• _What the exercise asks_
Exact copy, no pictures: return all the data below as written.

• _Data supplied_

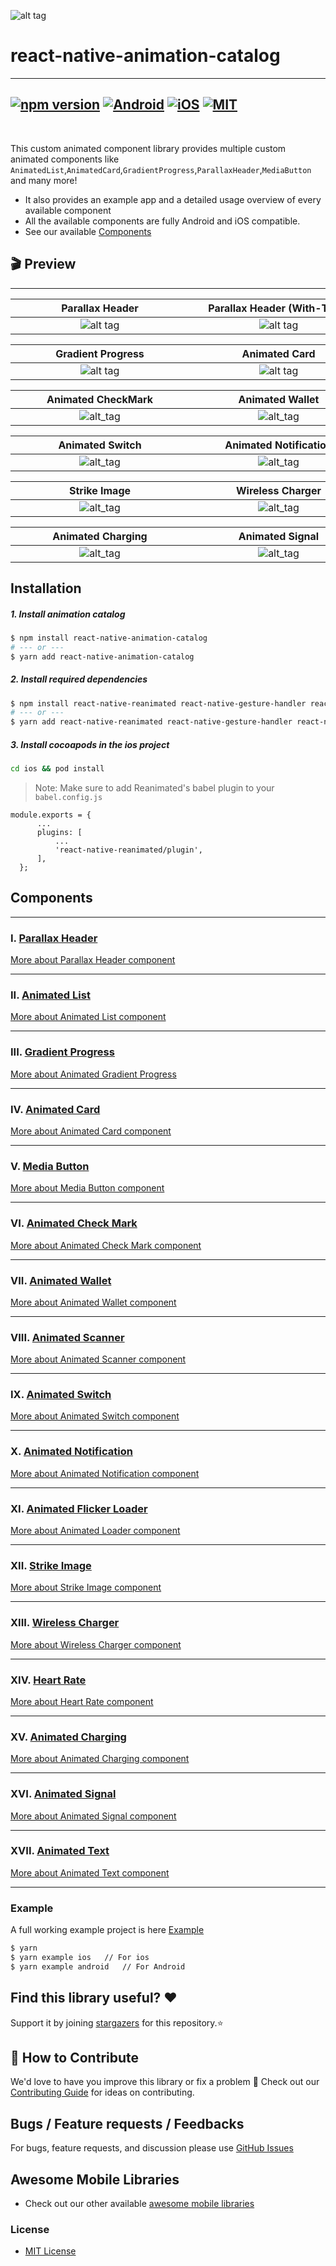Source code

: ![alt tag](./assets/react-native-animations.gif)

# react-native-animation-catalog

---

## [![npm version](https://img.shields.io/badge/npm%20package-0.0.2-orange)](https://www.npmjs.org/package/react-native-animation-catalog) [![Android](https://img.shields.io/badge/Platform-Android-green?logo=android)](https://www.android.com) [![iOS](https://img.shields.io/badge/Platform-iOS-green?logo=apple)](https://developer.apple.com/ios) [![MIT](https://img.shields.io/badge/License-MIT-green)](https://opensource.org/licenses/MIT)

<br>

This custom animated component library provides multiple custom animated components like `AnimatedList`,`AnimatedCard`,`GradientProgress`,`ParallaxHeader`,`MediaButton` and many more!

- It also provides an example app and a detailed usage overview of every available component
- All the available components are fully Android and iOS compatible.
- See our available <a href="#Components">Components</a>

## 🎬 Preview

---

|   <div style="width:270px"></div>Parallax Header   | <div style="width:270px"></div>Parallax Header (With-Tabs) | <div style="width:270px"></div>AnimatedList |
| :------------------------------------------------: | :--------------------------------------------------------: | :-----------------------------------------: |
| ![alt tag](./assets/ParallaxHeaderWithoutTabs.gif) |        ![alt tag](./assets/ParallaxHeaderTabs.gif)         | ![alt_tag](./assets/animatedFadeUpDown.gif) |

| <div style="width:270px"></div>Gradient Progress | <div style="width:270px"></div>Animated Card | <div style="width:270px"></div>Media Button |
| :----------------------------------------------: | :------------------------------------------: | :-----------------------------------------: |
|    ![alt tag](./assets/GradientProgress.gif)     |    ![alt tag](./assets/AnimatedCard.gif)     |    ![alt_tag](./assets/MediaButton.gif)     |

| <div style="width:270px"></div>Animated CheckMark | <div style="width:270px"></div>Animated Wallet | <div style="width:270px"></div>Animated Scanner |
| :-----------------------------------------------: | :--------------------------------------------: | :---------------------------------------------: |
|    ![alt_tag](./assets/AnimatedCheckMark.gif)     |    ![alt_tag](./assets/AnimatedWallet.gif)     |    ![alt_tag](./assets/AnimatedScanner.gif)     |

| <div style="width:270px"></div>Animated Switch | <div style="width:270px"></div>Animated Notification | <div style="width:270px"></div>Animated Flicker Loader |
| :--------------------------------------------: | :--------------------------------------------------: | :----------------------------------------------------: |
|    ![alt_tag](./assets/AnimatedSwitch.gif)     |    ![alt_tag](./assets/AnimatedNotification.gif)     |     ![alt_tag](./assets/AnimatedFlickerLoader.gif)     |

| <div style="width:270px"></div>Strike Image | <div style="width:270px"></div>Wireless Charger  | <div style="width:270px"></div>Heart Rate |
| :-----------------------------------------: | :----------------------------------------------: | :---------------------------------------: |
|    ![alt_tag](./assets/StrikeImage.gif)     | ![alt_tag](./assets//DefaultWirelessCharger.gif) |    ![alt_tag](./assets/HeartRate.gif)     |

| <div style="width:270px"></div>Animated Charging | <div style="width:270px"></div>Animated Signal | <div style="width:270px"></div>Animated Text |
| :----------------------------------------------: | :--------------------------------------------: | :------------------------------------------: |
|    ![alt_tag](./assets/AnimatedCharging.gif)     |      ![alt_tag](./assets/WiFiSignal.gif)       |    ![alt_tag](./assets/AnimatedText.gif)     |

## Installation

##### 1. Install animation catalog

```bash
$ npm install react-native-animation-catalog
# --- or ---
$ yarn add react-native-animation-catalog
```

##### 2. Install required dependencies

```bash
$ npm install react-native-reanimated react-native-gesture-handler react-native-linear-gradient @react-navigation/native @react-navigation/material-top-tabs react-native-tab-view react-native-pager-view react-native-screens react-native-safe-area-context react-native-svg
# --- or ---
$ yarn add react-native-reanimated react-native-gesture-handler react-native-linear-gradient @react-navigation/native @react-navigation/material-top-tabs react-native-tab-view react-native-pager-view react-native-screens react-native-safe-area-context react-native-svg
```

##### 3. Install cocoapods in the ios project

```bash
cd ios && pod install
```

> Note: Make sure to add Reanimated's babel plugin to your `babel.config.js`

```
module.exports = {
      ...
      plugins: [
          ...
          'react-native-reanimated/plugin',
      ],
  };
```

## Components

---

### I. [Parallax Header](./src/components/ParallaxHeader)

[More about Parallax Header component](./src/components/ParallaxHeader/README.md)

---

### ⅠI. [Animated List](./src/components/AnimatedList)

[More about Animated List component](./src/components/AnimatedList/README.md)

---

### III. [Gradient Progress](./src/components/GradientProgress)

[More about Animated Gradient Progress](./src/components/GradientProgress/README.md)

---

### IV. [Animated Card](./src/components/AnimatedCard)

[More about Animated Card component](./src/components/AnimatedCard/README.md)

---

### V. [Media Button](./src/components/MediaButton)

[More about Media Button component](./src/components/MediaButton/README.md)

---

### VI. [Animated Check Mark](./src/components/AnimatedCheckMark)

[More about Animated Check Mark component](./src/components/AnimatedCheckMark/README.md)

---

### VII. [Animated Wallet](./src/components/AnimatedWallet)

[More about Animated Wallet component](./src/components/AnimatedWallet/README.md)

---

### VIII. [Animated Scanner](./src/components/AnimatedScanner)

[More about Animated Scanner component](./src/components/AnimatedScanner/README.md)

---

### IX. [Animated Switch](./src/components/AnimatedSwitch)

[More about Animated Switch component](./src/components/AnimatedSwitch/README.md)

---

### X. [Animated Notification](./src/components/AnimatedNotification)

[More about Animated Notification component](./src/components/AnimatedNotification/README.md)

---

### XI. [Animated Flicker Loader](./src/components/AnimatedFlickerLoader)

[More about Animated Loader component](./src/components/AnimatedFlickerLoader/README.md)

---

### XII. [Strike Image](./src/components/StrikeImage)

[More about Strike Image component](./src/components/StrikeImage/README.md)

---

### XIII. [Wireless Charger](./src/components/WirelessCharger)

[More about Wireless Charger component](./src/components/WirelessCharger/README.md)

---

### XIV. [Heart Rate](./src/components/HeartRate)

[More about Heart Rate component](./src/components/HeartRate/README.md)

---

### XV. [Animated Charging](./src/components/AnimatedCharging/)

[More about Animated Charging component](./src/components/AnimatedCharging/README.md)

---

### XVI. [Animated Signal](./src/components/AnimatedSignal/)

[More about Animated Signal component](./src/components/AnimatedSignal/README.md)

---

### XVII. [Animated Text](./src/components/AnimatedText/)

[More about Animated Text component](./src/components/AnimatedText/README.md)

---

### Example

A full working example project is here [Example](./example/)

```sh
$ yarn
$ yarn example ios   // For ios
$ yarn example android   // For Android
```

## Find this library useful? ❤️

Support it by joining [stargazers](https://github.com/SimformSolutionsPvtLtd/react-native-animation-catalog/stargazers) for this repository.⭐

## 🤝 How to Contribute

We'd love to have you improve this library or fix a problem 💪
Check out our [Contributing Guide](CONTRIBUTING.md) for ideas on contributing.

## Bugs / Feature requests / Feedbacks

For bugs, feature requests, and discussion please use [GitHub Issues](https://github.com/SimformSolutionsPvtLtd/react-native-animation-catalog/issues)

## Awesome Mobile Libraries

- Check out our other available [awesome mobile libraries](https://github.com/SimformSolutionsPvtLtd/Awesome-Mobile-Libraries)

### License

- [MIT License](./LICENSE)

• _Response for this exercise_
Source code

: ![alt tag](./assets/react-native-animations.gif)

# react-native-animation-catalog

---

## [![npm version](https://img.shields.io/badge/npm%20package-0.0.2-orange)](https://www.npmjs.org/package/react-native-animation-catalog) [![Android](https://img.shields.io/badge/Platform-Android-green?logo=android)](https://www.android.com) [![iOS](https://img.shields.io/badge/Platform-iOS-green?logo=apple)](https://developer.apple.com/ios) [![MIT](https://img.shields.io/badge/License-MIT-green)](https://opensource.org/licenses/MIT)

<br>

This custom animated component library provides multiple custom animated components like `AnimatedList`,`AnimatedCard`,`GradientProgress`,`ParallaxHeader`,`MediaButton` and many more!

- It also provides an example app and a detailed usage overview of every available component
- All the available components are fully Android and iOS compatible.
- See our available <a href="#Components">Components</a>

## 🎬 Preview

---

|   <div style="width:270px"></div>Parallax Header   | <div style="width:270px"></div>Parallax Header (With-Tabs) | <div style="width:270px"></div>AnimatedList |
| :------------------------------------------------: | :--------------------------------------------------------: | :-----------------------------------------: |
| ![alt tag](./assets/ParallaxHeaderWithoutTabs.gif) |        ![alt tag](./assets/ParallaxHeaderTabs.gif)         | ![alt_tag](./assets/animatedFadeUpDown.gif) |

| <div style="width:270px"></div>Gradient Progress | <div style="width:270px"></div>Animated Card | <div style="width:270px"></div>Media Button |
| :----------------------------------------------: | :------------------------------------------: | :-----------------------------------------: |
|    ![alt tag](./assets/GradientProgress.gif)     |    ![alt tag](./assets/AnimatedCard.gif)     |    ![alt_tag](./assets/MediaButton.gif)     |

| <div style="width:270px"></div>Animated CheckMark | <div style="width:270px"></div>Animated Wallet | <div style="width:270px"></div>Animated Scanner |
| :-----------------------------------------------: | :--------------------------------------------: | :---------------------------------------------: |
|    ![alt_tag](./assets/AnimatedCheckMark.gif)     |    ![alt_tag](./assets/AnimatedWallet.gif)     |    ![alt_tag](./assets/AnimatedScanner.gif)     |

| <div style="width:270px"></div>Animated Switch | <div style="width:270px"></div>Animated Notification | <div style="width:270px"></div>Animated Flicker Loader |
| :--------------------------------------------: | :--------------------------------------------------: | :----------------------------------------------------: |
|    ![alt_tag](./assets/AnimatedSwitch.gif)     |    ![alt_tag](./assets/AnimatedNotification.gif)     |     ![alt_tag](./assets/AnimatedFlickerLoader.gif)     |

| <div style="width:270px"></div>Strike Image | <div style="width:270px"></div>Wireless Charger  | <div style="width:270px"></div>Heart Rate |
| :-----------------------------------------: | :----------------------------------------------: | :---------------------------------------: |
|    ![alt_tag](./assets/StrikeImage.gif)     | ![alt_tag](./assets//DefaultWirelessCharger.gif) |    ![alt_tag](./assets/HeartRate.gif)     |

| <div style="width:270px"></div>Animated Charging | <div style="width:270px"></div>Animated Signal | <div style="width:270px"></div>Animated Text |
| :----------------------------------------------: | :--------------------------------------------: | :------------------------------------------: |
|    ![alt_tag](./assets/AnimatedCharging.gif)     |      ![alt_tag](./assets/WiFiSignal.gif)       |    ![alt_tag](./assets/AnimatedText.gif)     |

## Installation

##### 1. Install animation catalog

```bash
$ npm install react-native-animation-catalog
# --- or ---
$ yarn add react-native-animation-catalog
```

##### 2. Install required dependencies

```bash
$ npm install react-native-reanimated react-native-gesture-handler react-native-linear-gradient @react-navigation/native @react-navigation/material-top-tabs react-native-tab-view react-native-pager-view react-native-screens react-native-safe-area-context react-native-svg
# --- or ---
$ yarn add react-native-reanimated react-native-gesture-handler react-native-linear-gradient @react-navigation/native @react-navigation/material-top-tabs react-native-tab-view react-native-pager-view react-native-screens react-native-safe-area-context react-native-svg
```

##### 3. Install cocoapods in the ios project

```bash
cd ios && pod install
```

> Note: Make sure to add Reanimated's babel plugin to your `babel.config.js`

```
module.exports = {
      ...
      plugins: [
          ...
          'react-native-reanimated/plugin',
      ],
  };
```

## Components

---

### I. [Parallax Header](./src/components/ParallaxHeader)

[More about Parallax Header component](./src/components/ParallaxHeader/README.md)

---

### ⅠI. [Animated List](./src/components/AnimatedList)

[More about Animated List component](./src/components/AnimatedList/README.md)

---

### III. [Gradient Progress](./src/components/GradientProgress)

[More about Animated Gradient Progress](./src/components/GradientProgress/README.md)

---

### IV. [Animated Card](./src/components/AnimatedCard)

[More about Animated Card component](./src/components/AnimatedCard/README.md)

---

### V. [Media Button](./src/components/MediaButton)

[More about Media Button component](./src/components/MediaButton/README.md)

---

### VI. [Animated Check Mark](./src/components/AnimatedCheckMark)

[More about Animated Check Mark component](./src/components/AnimatedCheckMark/README.md)

---

### VII. [Animated Wallet](./src/components/AnimatedWallet)

[More about Animated Wallet component](./src/components/AnimatedWallet/README.md)

---

### VIII. [Animated Scanner](./src/components/AnimatedScanner)

[More about Animated Scanner component](./src/components/AnimatedScanner/README.md)

---

### IX. [Animated Switch](./src/components/AnimatedSwitch)

[More about Animated Switch component](./src/components/AnimatedSwitch/README.md)

---

### X. [Animated Notification](./src/components/AnimatedNotification)

[More about Animated Notification component](./src/components/AnimatedNotification/README.md)

---

### XI. [Animated Flicker Loader](./src/components/AnimatedFlickerLoader)

[More about Animated Loader component](./src/components/AnimatedFlickerLoader/README.md)

---

### XII. [Strike Image](./src/components/StrikeImage)

[More about Strike Image component](./src/components/StrikeImage/README.md)

---

### XIII. [Wireless Charger](./src/components/WirelessCharger)

[More about Wireless Charger component](./src/components/WirelessCharger/README.md)

---

### XIV. [Heart Rate](./src/components/HeartRate)

[More about Heart Rate component](./src/components/HeartRate/README.md)

---

### XV. [Animated Charging](./src/components/AnimatedCharging/)

[More about Animated Charging component](./src/components/AnimatedCharging/README.md)

---

### XVI. [Animated Signal](./src/components/AnimatedSignal/)

[More about Animated Signal component](./src/components/AnimatedSignal/README.md)

---

### XVII. [Animated Text](./src/components/AnimatedText/)

[More about Animated Text component](./src/components/AnimatedText/README.md)

---

### Example

A full working example project is here [Example](./example/)

```sh
$ yarn
$ yarn example ios   // For ios
$ yarn example android   // For Android
```

## Find this library useful? ❤️

Support it by joining [stargazers](https://github.com/SimformSolutionsPvtLtd/react-native-animation-catalog/stargazers) for this repository.⭐

## 🤝 How to Contribute

We'd love to have you improve this library or fix a problem 💪
Check out our [Contributing Guide](CONTRIBUTING.md) for ideas on contributing.

## Bugs / Feature requests / Feedbacks

For bugs, feature requests, and discussion please use [GitHub Issues](https://github.com/SimformSolutionsPvtLtd/react-native-animation-catalog/issues)

## Awesome Mobile Libraries

- Check out our other available [awesome mobile libraries](https://github.com/SimformSolutionsPvtLtd/Awesome-Mobile-Libraries)

### License

- [MIT License](./LICENSE)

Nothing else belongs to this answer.